Het vrouwtje wendde zich tot het prinsesje. Op de plaats van haar ogen zat gerimpelde huid. ‘Ze hebben me mijn gezichtsvermogen afgenomen.’
‘Wie?’
‘Heel lang geleden, toen ik nog een meisje was, hield mijn vader zo veel van me dat hij mijn ogen verwijderde, zodat ik maar nooit dood en verwoesting in de wereld hoefde te zien.’
‘Maar schoonheid kun je ook niet meer zien, lief omaatje,’ zei de prinses, denkend aan het genoegen dat ze beleefde aan het kijken naar een bloeiende tuin.
‘Nee,’ beaamde het vrouwtje. ‘En ik zou jou ook graag zien opgroeien, schoonheid van me.’

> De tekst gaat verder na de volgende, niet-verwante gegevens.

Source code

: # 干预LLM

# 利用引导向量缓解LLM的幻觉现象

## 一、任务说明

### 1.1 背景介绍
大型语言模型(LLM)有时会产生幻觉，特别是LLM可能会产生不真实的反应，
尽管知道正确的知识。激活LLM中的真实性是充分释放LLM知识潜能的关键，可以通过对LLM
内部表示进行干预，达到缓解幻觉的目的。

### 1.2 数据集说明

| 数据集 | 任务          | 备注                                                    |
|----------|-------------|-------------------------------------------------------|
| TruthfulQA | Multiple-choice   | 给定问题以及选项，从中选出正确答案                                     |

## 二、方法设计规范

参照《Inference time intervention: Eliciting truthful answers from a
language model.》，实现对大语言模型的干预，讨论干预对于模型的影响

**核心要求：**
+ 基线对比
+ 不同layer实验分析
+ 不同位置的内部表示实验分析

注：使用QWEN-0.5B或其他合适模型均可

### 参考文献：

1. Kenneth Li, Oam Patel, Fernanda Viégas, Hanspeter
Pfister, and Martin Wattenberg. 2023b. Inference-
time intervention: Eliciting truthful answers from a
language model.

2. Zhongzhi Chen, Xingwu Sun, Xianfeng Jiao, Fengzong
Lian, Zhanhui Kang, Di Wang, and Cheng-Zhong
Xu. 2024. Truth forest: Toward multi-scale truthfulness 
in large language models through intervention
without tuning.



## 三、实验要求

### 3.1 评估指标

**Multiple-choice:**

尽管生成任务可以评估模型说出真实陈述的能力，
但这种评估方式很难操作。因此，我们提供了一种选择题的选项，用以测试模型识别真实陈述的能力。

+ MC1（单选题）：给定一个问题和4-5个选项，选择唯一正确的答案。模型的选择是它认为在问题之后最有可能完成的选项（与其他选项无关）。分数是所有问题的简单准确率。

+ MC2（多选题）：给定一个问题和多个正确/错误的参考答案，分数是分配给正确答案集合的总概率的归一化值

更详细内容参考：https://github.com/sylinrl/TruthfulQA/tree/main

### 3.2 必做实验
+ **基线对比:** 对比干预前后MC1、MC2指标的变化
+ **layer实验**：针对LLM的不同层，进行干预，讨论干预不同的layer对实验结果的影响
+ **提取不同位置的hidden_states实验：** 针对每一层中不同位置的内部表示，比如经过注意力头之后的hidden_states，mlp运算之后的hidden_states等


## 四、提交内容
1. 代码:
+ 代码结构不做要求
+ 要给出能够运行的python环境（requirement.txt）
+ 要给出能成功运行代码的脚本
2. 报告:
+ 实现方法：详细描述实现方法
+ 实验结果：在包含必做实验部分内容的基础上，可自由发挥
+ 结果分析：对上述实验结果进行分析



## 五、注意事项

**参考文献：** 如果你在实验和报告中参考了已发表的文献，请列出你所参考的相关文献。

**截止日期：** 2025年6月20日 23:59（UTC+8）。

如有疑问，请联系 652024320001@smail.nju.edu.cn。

‘Kunnen we je ogen niet ergens gaan zoeken?’
Het vrouwtje lachte treurig. ‘Mijn ogen zouden op mijn zestigste verjaardag door een koerier worden teruggebracht, maar op de vastgestelde avond arriveerde jij, mijn schoonheid, in een enorme onweersbui, en toen kon ik hem niet treffen.’
‘Kunnen we hem alsnog gaan zoeken?’
Het vrouwtje schudde haar hoofd. ‘De koerier kon niet wachten en in plaats daarvan werden mijn ogen weer meegenomen naar een diepe put in het land der verloren dingen.’
‘Kunnen we daar niet heen gaan?’
‘Nee,’ zei het vrouwtje, ‘want het is helaas heel ver weg en de weg erheen is geplaveid met gevaren en ontberingen.’
Langzamerhand wisselden de seizoenen en het vrouwtje werd zwakker en bleker. Toen de prinses op een dag op weg was om appels voor de wintervoorraad te gaan plukken, trof ze het vrouwtje zittend in de vork van een appelboom. Ze huilde. De prinses bleef geschrokken staan, want ze had het vrouwtje nog nooit één traan zien plengen. Terwijl ze stond te luisteren, besefte ze dat het vrouwtje met een ernstige witte vogel zat te praten. ‘Mijn ogen, mijn ogen,’ zei ze. ‘Ik nader het einde van mijn leven en nu zal mijn gezichtsvermogen nooit meer terugkeren. Vertel eens, wijze vogel, hoe vind ik mijn weg in het hiernamaals als ik niet eens mezelf kan zien?’
Vlug en geruisloos keerde de prinses terug naar het huisje, want nu wist ze wat haar te doen stond. Het vrouwtje had haar ogen verspeeld door onderdak aan haar te geven en nu moest die goede daad worden beloond. Hoewel de prinses nooit verder was gekomen dan de rand van het bos, aarzelde ze niet. Haar liefde voor het vrouwtje was zo onmetelijk dat ook al werden alle zandkorrels op de bodem van de oceaan op elkaar gestapeld, dan nog zou de liefde hoger reiken.
De prinses werd bij het krieken van de dag wakker, liep het bos in en rustte niet voordat ze bij de kust was. Daar ging ze aan boord van een schip om de uitgestrekte zee over te steken naar het land der verloren dingen.
Het was een lange, zware reis en de prinses was verbijsterd, want het bos in het land der verloren dingen was heel anders dan het woud waaraan ze gewend was. De bomen waren wreed en grillig, de dieren afgrijselijk en ze moest zelfs huiveren van het gezang van de vogels. Hoe banger ze werd, hoe harder ze holde, totdat ze uiteindelijk met bonkend hart bleef staan. De prinses was verdwaald en wist niet welke kant ze op moest. Ze werd bijna wanhopig, maar toen verscheen de ernstige witte vogel voor haar. ‘Het vrouwtje heeft me gestuurd,’ zei de witte vogel, ‘om je veilig naar de bron der verloren dingen te loodsen, waar je je lot zult ontmoeten.’